The results presented here have limitations to be covered in future works. First, sample patients were identified based on clinical diagnosis, as biological biomarkers/pathological/genetic confirmation was not available. Nevertheless, the research centers in this study are specialized in the diagnosis, assessment, and treatment of dementia, and followed validated protocols and diagnostic guidelines [19]. In fact, all previous studies in which neuroimaging and machine learning tools were combined to study patients with bvFTD present the same limitation [10], [11], [12], [13], [14], [15]. However, future research should include biological biomarkers of bvFTD to further evaluate our neuroimaging classification method. Second, although the bvFTD sample size is larger than previous related works [10], [11], [15], [17], [45], [46] and that we used a cross-center validation approach (Fig. 4D), future studies should include even larger groups. In addition, other neurodegenerative conditions should be included in further analyses to test the power of the classifier regarding differential diagnosis. Additionally, further studies are needed to check for relationships between the probability metrics in the multimodal space and each patient's functional severity. The present approach could also be used in presymptomatic patients to look for markers in early stages of bvFTD. In addition, longitudinal assessments of the proposed metrics over time should be studied to evaluate their utility in follow-up studies of individual patients.

Conclusions

This work presented a fully automated, cross-site, multimodal, highly sensitive, and specific computational framework to assess bvFTD based on brain imaging data. Our approach provided a robust classification and assisted in the generation of a multimodal space in which each case can be assessed individually to obtain clinical insights via multimodal brain metrics. The method was validated over 103 subjects (60 HCs and 43 patients) from three different centers with high accuracy in the prediction of the state of health and disease, representing a major advance in the consolidation of multimodal image quantification and decision-support methods for clinical diagnosis. Thus, our study provides crucial support to the inclusion of data-driven methods and FC-based metrics as a gold standard in clinical neuroscience.

Systematic review: Based on a review of high-quality, web of science (WoS)-indexed works, we assessed the advantages, limitations, and empirical inconsistencies of automated computational methods implemented to discriminate patients with behavioral variant frontotemporal dementia (bvFTD) from healthy controls using neuroimaging features such as atrophy and functional connectivity (FC) measures.

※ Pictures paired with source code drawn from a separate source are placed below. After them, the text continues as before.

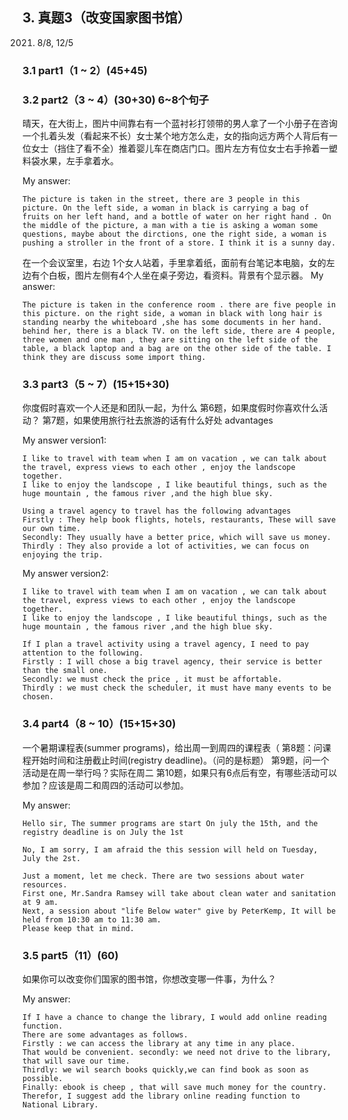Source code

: 
## 3.	真题3（改变国家图书馆）
2021. 8/8, 12/5
### 3.1	part1（1 ~ 2）(45+45)
### 3.2	part2（3 ~ 4）(30+30) 6~8个句子
晴天，在大街上，图片中间靠右有一个蓝衬衫打领带的男人拿了一个小册子在咨询一个扎着头发（看起来不长）女士某个地方怎么走，女的指向远方两个人背后有一位女士（挡住了看不全）推着婴儿车在商店门口。图片左方有位女士右手拎着一塑料袋水果，左手拿着水。

My answer:

```
The picture is taken in the street, there are 3 people in this picture. On the left side, a woman in black is carrying a bag of fruits on her left hand, and a bottle of water on her right hand . On the middle of the picture, a man with a tie is asking a woman some questions, maybe about the dirctions, one the right side, a woman is pushing a stroller in the front of a store. I think it is a sunny day.
```

在一个会议室里，右边 1个女人站着，手里拿着纸，面前有台笔记本电脑，女的左边有个白板，图片左侧有4个人坐在桌子旁边，看资料。背景有个显示器。
My answer:

```
The picture is taken in the conference room . there are five people in this picture. on the right side, a woman in black with long hair is standing nearby the whiteboard ,she has some documents in her hand. behind her, there is a black TV. on the left side, there are 4 people, three women and one man , they are sitting on the left side of the table, a black laptop and a bag are on the other side of the table. I think they are discuss some import thing.
```
### 3.3	part3（5 ~ 7）(15+15+30)
你度假时喜欢一个人还是和团队一起，为什么
第6题，如果度假时你喜欢什么活动？
第7题，如果使用旅行社去旅游的话有什么好处 advantages

My answer version1:

```
I like to travel with team when I am on vacation , we can talk about the travel, express views to each other , enjoy the landscope together.
I like to enjoy the landscope , I like beautiful things, such as the huge mountain , the famous river ,and the high blue sky.

Using a travel agency to travel has the following advantages
Firstly : They help book flights, hotels, restaurants, These will save our own time.
Secondly: They usually have a better price, which will save us money.
Thirdly : They also provide a lot of activities, we can focus on enjoying the trip.
```

My answer version2:

```
I like to travel with team when I am on vacation , we can talk about the travel, express views to each other , enjoy the landscope together.
I like to enjoy the landscope , I like beautiful things, such as the huge mountain , the famous river ,and the high blue sky.

If I plan a travel activity using a travel agency, I need to pay attention to the following. 
Firstly : I will chose a big travel agency, their service is better than the small one. 
Secondly: we must check the price , it must be affortable. 
Thirdly : we must check the scheduler, it must have many events to be chosen.
```

### 3.4	part4（8 ~ 10）(15+15+30) 
一个暑期课程表(summer programs)，给出周一到周四的课程表（
第8题：问课程开始时间和注册截止时间(registry deadline)。（问的是标题）
第9题，问一个活动是在周一举行吗？实际在周二
第10题，如果只有6点后有空，有哪些活动可以参加？应该是周二和周四的活动可以参加。

My answer:

```
Hello sir, The summer programs are start On july the 15th, and the registry deadline is on July the 1st

No, I am sorry, I am afraid the this session will held on Tuesday, July the 2st.

Just a moment, let me check. There are two sessions about water resources. 
First one, Mr.Sandra Ramsey will take about clean water and sanitation at 9 am. 
Next, a session about "life Below water" give by PeterKemp, It will be held from 10:30 am to 11:30 am. 
Please keep that in mind.
```

### 3.5	part5（11）(60)
如果你可以改变你们国家的图书馆，你想改变哪一件事，为什么？

My answer:

```
If I have a chance to change the library, I would add online reading function. 
There are some advantages as follows. 
Firstly : we can access the library at any time in any place. 
That would be convenient. secondly: we need not drive to the library, that will save our time. 
Thirdly: we wil search books quickly,we can find book as soon as possible. 
Finally: ebook is cheep , that will save much money for the country.
Therefor, I suggest add the library online reading function to National Library.
```

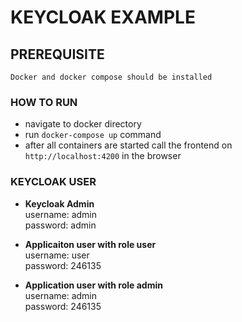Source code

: # KEYCLOAK EXAMPLE

## PREREQUISITE

``` 
Docker and docker compose should be installed
```

### HOW TO RUN

- navigate to docker directory
- run `` docker-compose up `` command
- after all containers are started call the frontend on `` http://localhost:4200 `` in the browser

### KEYCLOAK USER

- **Keycloak Admin** \
  username: admin \
  password: admin

- **Applicaiton user with role user** \
  username: user \
  password: 246135

- **Application user with role admin** \
  username: admin \
  password: 246135
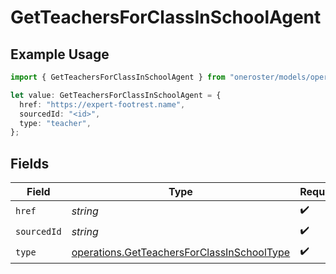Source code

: # GetTeachersForClassInSchoolAgent

## Example Usage

```typescript
import { GetTeachersForClassInSchoolAgent } from "oneroster/models/operations";

let value: GetTeachersForClassInSchoolAgent = {
  href: "https://expert-footrest.name",
  sourcedId: "<id>",
  type: "teacher",
};
```

## Fields

| Field                                                                                                    | Type                                                                                                     | Required                                                                                                 | Description                                                                                              |
| -------------------------------------------------------------------------------------------------------- | -------------------------------------------------------------------------------------------------------- | -------------------------------------------------------------------------------------------------------- | -------------------------------------------------------------------------------------------------------- |
| `href`                                                                                                   | *string*                                                                                                 | :heavy_check_mark:                                                                                       | N/A                                                                                                      |
| `sourcedId`                                                                                              | *string*                                                                                                 | :heavy_check_mark:                                                                                       | N/A                                                                                                      |
| `type`                                                                                                   | [operations.GetTeachersForClassInSchoolType](../../models/operations/getteachersforclassinschooltype.md) | :heavy_check_mark:                                                                                       | N/A                                                                                                      |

Interpretation: To our knowledge, this is the first study presenting an automatic, cross-center, computational approach which combines atrophy and FC measures for classifying patients with bvFTD and controls. Our method, validated over 103 subjects (60 controls and 43 patients) across three different countries, yielded high classification accuracy (>90). This level of performance underscores the potential of analyzing multimodal information through machine learning approaches for dementia diagnosis.

Future directions: To assess the potential clinical applications of our automatic computational approach, it is essential to study genetic forms of bvFTD during presymptomatic stages, include other neurodegenerative conditions, and perform follow-up studies of individual patients.